You get up, use the restroom, read something lucid dreaming related, like you dream journal or your LDing goals to help you set your intent. You stay up only until you can think straight, but you are still sleepy.

Then in bed you repeat your mantra and keep your mind awake until dream is ready for you. 

But you see, all this, and lot more is explained in the WILD I linked twice now above. Because there is lot more to WILDing, then this. You need to do your mental prep, and if you not really willing, then you may not have any good results with WILDs. Good luck.

----------


## Sageous

Also, ShadowSharpeye, a prerecorded mantra is not a very good idea.  The whole point of a mantra is to help focus your mind because you're using it to repeat (and remember to repeat) a meaningful phrase as you're falling asleep. It's not about the sound of a mantra, but about you repeating the mantra.  

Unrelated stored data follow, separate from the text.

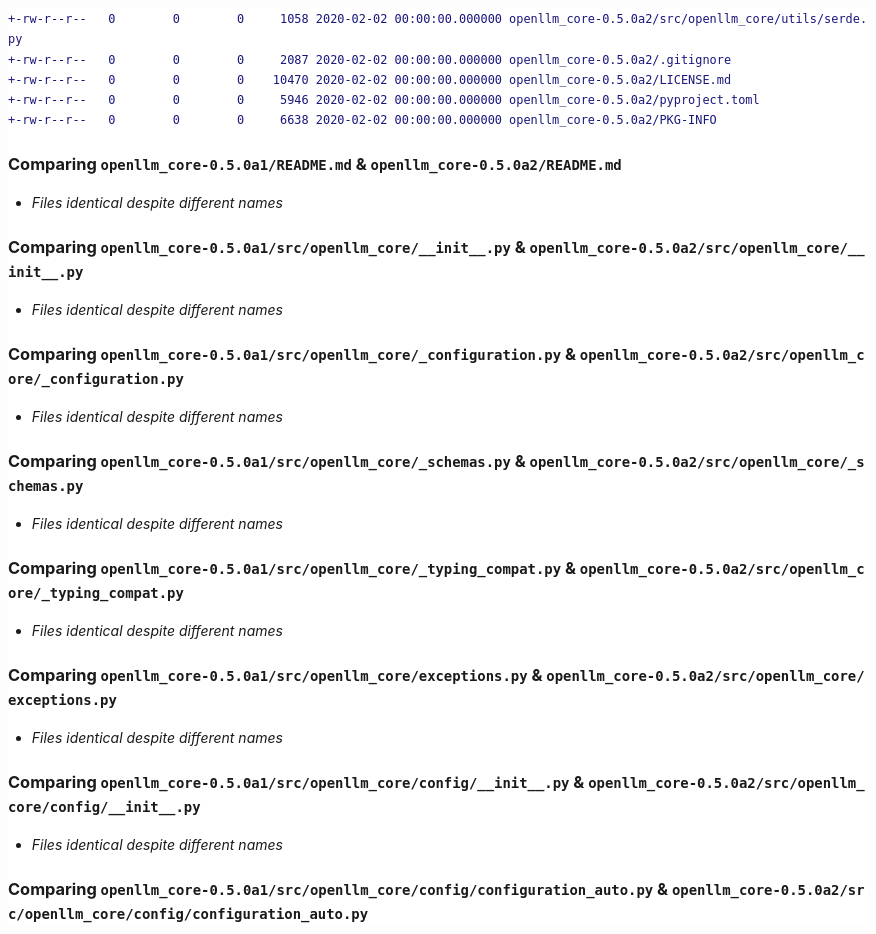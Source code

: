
 ```diff
+-rw-r--r--   0        0        0     1058 2020-02-02 00:00:00.000000 openllm_core-0.5.0a2/src/openllm_core/utils/serde.py
+-rw-r--r--   0        0        0     2087 2020-02-02 00:00:00.000000 openllm_core-0.5.0a2/.gitignore
+-rw-r--r--   0        0        0    10470 2020-02-02 00:00:00.000000 openllm_core-0.5.0a2/LICENSE.md
+-rw-r--r--   0        0        0     5946 2020-02-02 00:00:00.000000 openllm_core-0.5.0a2/pyproject.toml
+-rw-r--r--   0        0        0     6638 2020-02-02 00:00:00.000000 openllm_core-0.5.0a2/PKG-INFO
```

### Comparing `openllm_core-0.5.0a1/README.md` & `openllm_core-0.5.0a2/README.md`

 * *Files identical despite different names*

### Comparing `openllm_core-0.5.0a1/src/openllm_core/__init__.py` & `openllm_core-0.5.0a2/src/openllm_core/__init__.py`

 * *Files identical despite different names*

### Comparing `openllm_core-0.5.0a1/src/openllm_core/_configuration.py` & `openllm_core-0.5.0a2/src/openllm_core/_configuration.py`

 * *Files identical despite different names*

### Comparing `openllm_core-0.5.0a1/src/openllm_core/_schemas.py` & `openllm_core-0.5.0a2/src/openllm_core/_schemas.py`

 * *Files identical despite different names*

### Comparing `openllm_core-0.5.0a1/src/openllm_core/_typing_compat.py` & `openllm_core-0.5.0a2/src/openllm_core/_typing_compat.py`

 * *Files identical despite different names*

### Comparing `openllm_core-0.5.0a1/src/openllm_core/exceptions.py` & `openllm_core-0.5.0a2/src/openllm_core/exceptions.py`

 * *Files identical despite different names*

### Comparing `openllm_core-0.5.0a1/src/openllm_core/config/__init__.py` & `openllm_core-0.5.0a2/src/openllm_core/config/__init__.py`

 * *Files identical despite different names*

### Comparing `openllm_core-0.5.0a1/src/openllm_core/config/configuration_auto.py` & `openllm_core-0.5.0a2/src/openllm_core/config/configuration_auto.py`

Another thought: you might want to make your mantra a little shorter and more meaningful to you than "I will wake up and stay alert," as that is a mouthful to repeat, and seems a bit generic...it's also not correct, because with WILD (including FILD) you are staying awake, not waking up.

Other than that, listen to Gab

----------


## ShadowSharpeye

I feel audio would work better for me in particular because when I get something stuck in my head, I keep saying it to myself and i remember that I actually used that mantra. If I try to do it myself, I lose focus and just stop, then I simply forget I ever started that mantra. I will try shortening it somehow, but I'll see what I can do in general.
If I seem from your view to be ignoring anything, I apologise.  :Puppy dog eyes:   I just find it easier to come back here for answers to specific questions that perhaps aren't covered in all the threads you linked.

----------


## gab

> I feel audio would work better for me in particular because when I get something stuck in my head, I keep saying it to myself and i remember that I actually used that mantra. If I try to do it myself, I lose focus and just stop, then I simply forget I ever started that mantra. I will try shortening it somehow, but I'll see what I can do in general.
> If I seem from your view to be ignoring anything, I apologise.   I just find it easier to come back here for answers to specific questions that perhaps aren't covered in all the threads you linked.



No, I apologise. I realize that the tutorials may be long, and for someone just starting out, it's easy to miss some part of it. I guess I was just a bit frustrated by people trying to learn how to WILD by asking for "tips", instead of reading a solid tutorial. But you don't appear to be one of them, so I apologise.

And really, audio may not be the best. It will keep you awake, and too connected to physical world. The point of mantra is to keep out other thoughts from your mind, keep you awake just enough for you to stay awake till the dream forms. And it can also remind you what are you doing. It has to come from you, you have to be reciting it, not listening to it from outside source.

Good luck and please ask either here, or in the WILD thread. happy dreams  ::alien::

----------


## ShadowSharpeye

Okay. I have tried using the mantra "Dreamer", because I am really good at applying knowledge to things, "dreaming" about how things work - coming up with Dota 2 hero combos etc, and it's kind of my goal to become a (lucid) dreamer. But again, it's the staying awake part I struggle on. I see where you're coming from on the no-audio thing, my bad. It really is nice to have hands-on advice from real pros.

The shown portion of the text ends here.